Dataset records
━━━━━━━━━━━━━━━━━━━━

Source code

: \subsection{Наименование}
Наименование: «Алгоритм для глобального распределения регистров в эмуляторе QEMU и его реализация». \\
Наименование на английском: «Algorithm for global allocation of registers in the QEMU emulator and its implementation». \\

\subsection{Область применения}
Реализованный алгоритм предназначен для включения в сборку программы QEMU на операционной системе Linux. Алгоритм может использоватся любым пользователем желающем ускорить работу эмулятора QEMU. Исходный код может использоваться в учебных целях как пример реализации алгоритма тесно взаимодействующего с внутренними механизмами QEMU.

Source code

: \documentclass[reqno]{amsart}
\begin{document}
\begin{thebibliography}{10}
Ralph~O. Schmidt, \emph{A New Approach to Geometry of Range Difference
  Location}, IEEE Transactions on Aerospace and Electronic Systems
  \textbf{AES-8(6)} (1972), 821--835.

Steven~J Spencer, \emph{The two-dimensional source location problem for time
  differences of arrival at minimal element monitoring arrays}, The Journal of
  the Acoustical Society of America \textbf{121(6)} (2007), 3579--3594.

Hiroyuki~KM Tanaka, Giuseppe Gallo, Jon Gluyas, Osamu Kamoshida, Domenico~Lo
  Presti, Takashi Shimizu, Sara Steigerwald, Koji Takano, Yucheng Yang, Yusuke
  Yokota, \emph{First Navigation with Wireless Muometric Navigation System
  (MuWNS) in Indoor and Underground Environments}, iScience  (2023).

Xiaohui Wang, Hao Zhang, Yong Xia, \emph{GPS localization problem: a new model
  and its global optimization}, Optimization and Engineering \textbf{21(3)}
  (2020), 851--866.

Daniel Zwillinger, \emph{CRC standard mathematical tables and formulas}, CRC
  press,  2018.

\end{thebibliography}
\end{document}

━━━━━━━━━━━━━━━━━━━━

» PROBLEM DESCRIPTION
For this exercise, give every entry again exactly as it appears.

» ANSWER SECTION
Source code

: \subsection{Наименование}
Наименование: «Алгоритм для глобального распределения регистров в эмуляторе QEMU и его реализация». \\
Наименование на английском: «Algorithm for global allocation of registers in the QEMU emulator and its implementation». \\

\subsection{Область применения}
Реализованный алгоритм предназначен для включения в сборку программы QEMU на операционной системе Linux. Алгоритм может использоватся любым пользователем желающем ускорить работу эмулятора QEMU. Исходный код может использоваться в учебных целях как пример реализации алгоритма тесно взаимодействующего с внутренними механизмами QEMU.

Source code

: \documentclass[reqno]{amsart}
\begin{document}
\begin{thebibliography}{10}
Ralph~O. Schmidt, \emph{A New Approach to Geometry of Range Difference
  Location}, IEEE Transactions on Aerospace and Electronic Systems
  \textbf{AES-8(6)} (1972), 821--835.

Steven~J Spencer, \emph{The two-dimensional source location problem for time
  differences of arrival at minimal element monitoring arrays}, The Journal of
  the Acoustical Society of America \textbf{121(6)} (2007), 3579--3594.

Hiroyuki~KM Tanaka, Giuseppe Gallo, Jon Gluyas, Osamu Kamoshida, Domenico~Lo
  Presti, Takashi Shimizu, Sara Steigerwald, Koji Takano, Yucheng Yang, Yusuke
  Yokota, \emph{First Navigation with Wireless Muometric Navigation System
  (MuWNS) in Indoor and Underground Environments}, iScience  (2023).

Xiaohui Wang, Hao Zhang, Yong Xia, \emph{GPS localization problem: a new model
  and its global optimization}, Optimization and Engineering \textbf{21(3)}
  (2020), 851--866.

Daniel Zwillinger, \emph{CRC standard mathematical tables and formulas}, CRC
  press,  2018.

\end{thebibliography}
\end{document}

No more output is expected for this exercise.